We've seen certain rules run for excessively long duration, far exceeding what we had expected to see rules run.
For example, we've seen large customers experience execution durations of well over 10 minutes (our general expectation was that rules would several seconds, definitely not several minutes).

This is concerning, as such a behaviour could have side effects we're not aware of.
We should investigate the possible implications of this, and track how often this happens using logging and telemetry.

What might be happening?

Task Manager is configured to assume that a task (in this case, a rule task) has "timed out" after 5 minutes, at which point it tries to run it again.

Due to the distributed nature of Kibana instances, the attempt to rerun the rule task might be picked up by any Kibana instance (not necessarily the Kibana that ran it before).
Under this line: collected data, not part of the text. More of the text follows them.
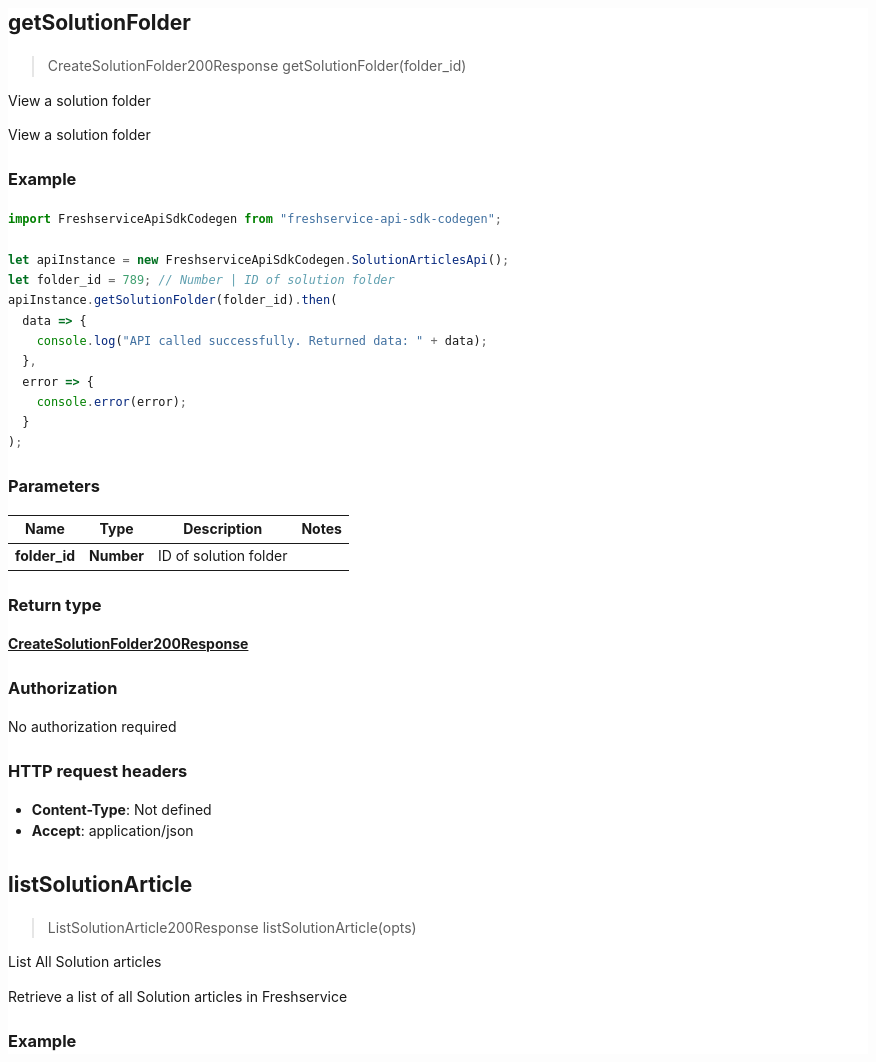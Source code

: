 ## getSolutionFolder

> CreateSolutionFolder200Response getSolutionFolder(folder_id)

View a solution folder

View a solution folder

### Example

```javascript
import FreshserviceApiSdkCodegen from "freshservice-api-sdk-codegen";

let apiInstance = new FreshserviceApiSdkCodegen.SolutionArticlesApi();
let folder_id = 789; // Number | ID of solution folder
apiInstance.getSolutionFolder(folder_id).then(
  data => {
    console.log("API called successfully. Returned data: " + data);
  },
  error => {
    console.error(error);
  }
);
```

### Parameters

| Name          | Type       | Description           | Notes |
| ------------- | ---------- | --------------------- | ----- |
| **folder_id** | **Number** | ID of solution folder |

### Return type

[**CreateSolutionFolder200Response**](CreateSolutionFolder200Response.md)

### Authorization

No authorization required

### HTTP request headers

- **Content-Type**: Not defined
- **Accept**: application/json

## listSolutionArticle

> ListSolutionArticle200Response listSolutionArticle(opts)

List All Solution articles

Retrieve a list of all Solution articles in Freshservice

### Example
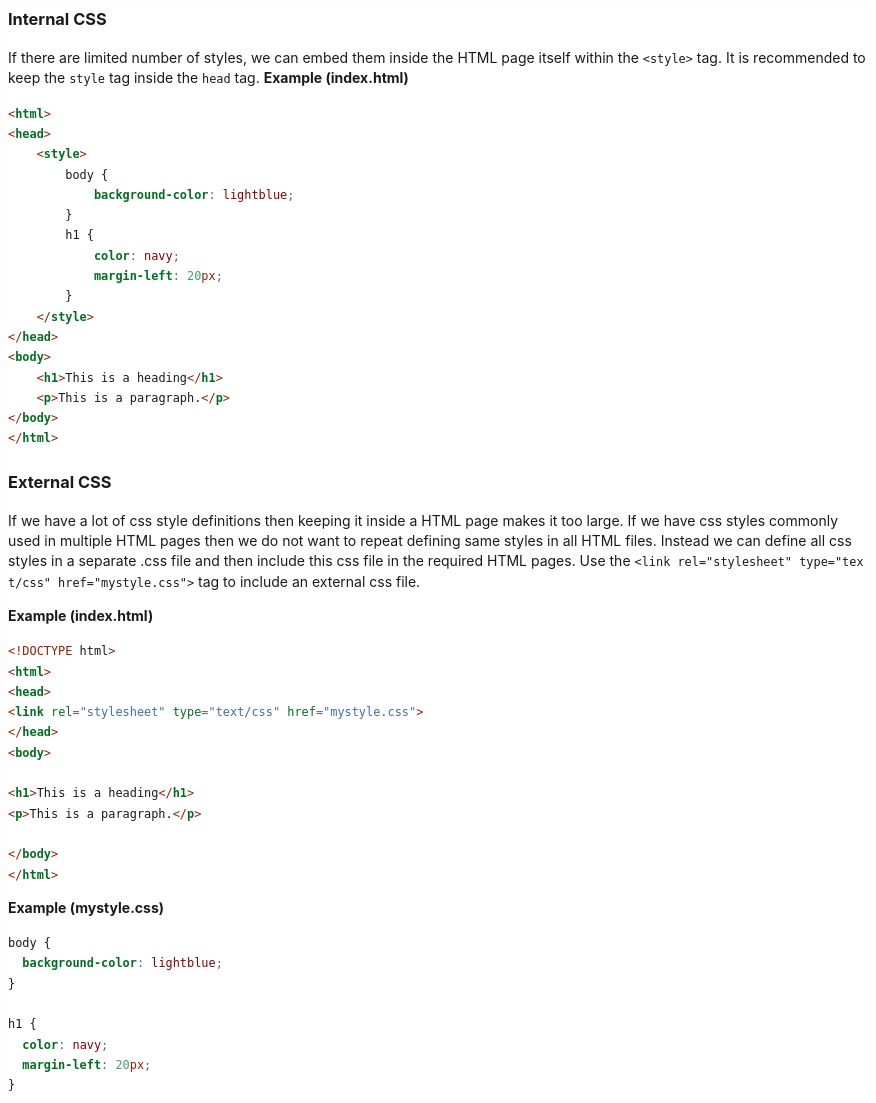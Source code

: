
### Internal CSS
If there are limited number of styles, we can embed them inside the HTML page itself within the `<style>` tag. It is recommended to keep the `style` tag inside the `head` tag.
**Example (index.html)**
```HTML
<html>
<head>
    <style>
        body {
            background-color: lightblue;
        }
        h1 {
            color: navy;
            margin-left: 20px;
        }
    </style>
</head>
<body>
    <h1>This is a heading</h1>
    <p>This is a paragraph.</p>
</body>
</html>
```
### External CSS
If we have a lot of css style definitions then keeping it inside a HTML page makes it too large. If we have css styles commonly used in multiple HTML pages then we do not want to repeat defining same styles in all HTML files. Instead we can define all css styles in a separate .css file and then include this css file in the required HTML pages.
Use the `<link rel="stylesheet" type="text/css" href="mystyle.css">` tag to include an external css file.

**Example (index.html)**
```HTML
<!DOCTYPE html>
<html>
<head>
<link rel="stylesheet" type="text/css" href="mystyle.css">
</head>
<body>

<h1>This is a heading</h1>
<p>This is a paragraph.</p>

</body>
</html>
```
**Example (mystyle.css)**
```css
body {
  background-color: lightblue;
}

h1 {
  color: navy;
  margin-left: 20px;
}
```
As we have no way of knowing if a rule is in fact still running or whether it has in fact crashed and "timed out", we assume the rule has in fact failed (as we had not expected a healthy rule task to ever run this long) and try to rerun it.

At that point, if the rule is in fact still running (and has simply exceeded 5 minutes), we likely end up with two instances of the same rule running twice in parallel. We aren't sure what the side effect of this might be, but likely one instance wil end up overwriting the result of the other - this is an unhealthy state, would likely have unexpected consequences and shouldn't happen.

Additionally, it's worth noting that most of the time this execution duration far exceeds the interval configured by the customer. This means that a rule might be configured to run every 1 minute, but ends up running every 11 minutes, or worse, every random amount of time above 10 minutes.

What should we do?

Feel free to change this list of actions, but this is what I think we should do of the top of my head:

  • Validate the current behaviour (the above mentioned scenario was validated, but we haven't investigated the consequences yet) and update this issue
  • Add logging (Kibana Server/ Event Log?) and telemetry so we can track how often task executions actually exceed the "retryAt", and specifically which task types this happens with (it might be all rules, it might be specific ones, we don't know at this point).
  • Investigate possible guardrails we can add to prevent this from happening (see points below)

Thoughts on guardrails

Adding guardrails around this at framework level is very difficult, but presumably our goal is to reduce the likelihood of this kind of thing happening.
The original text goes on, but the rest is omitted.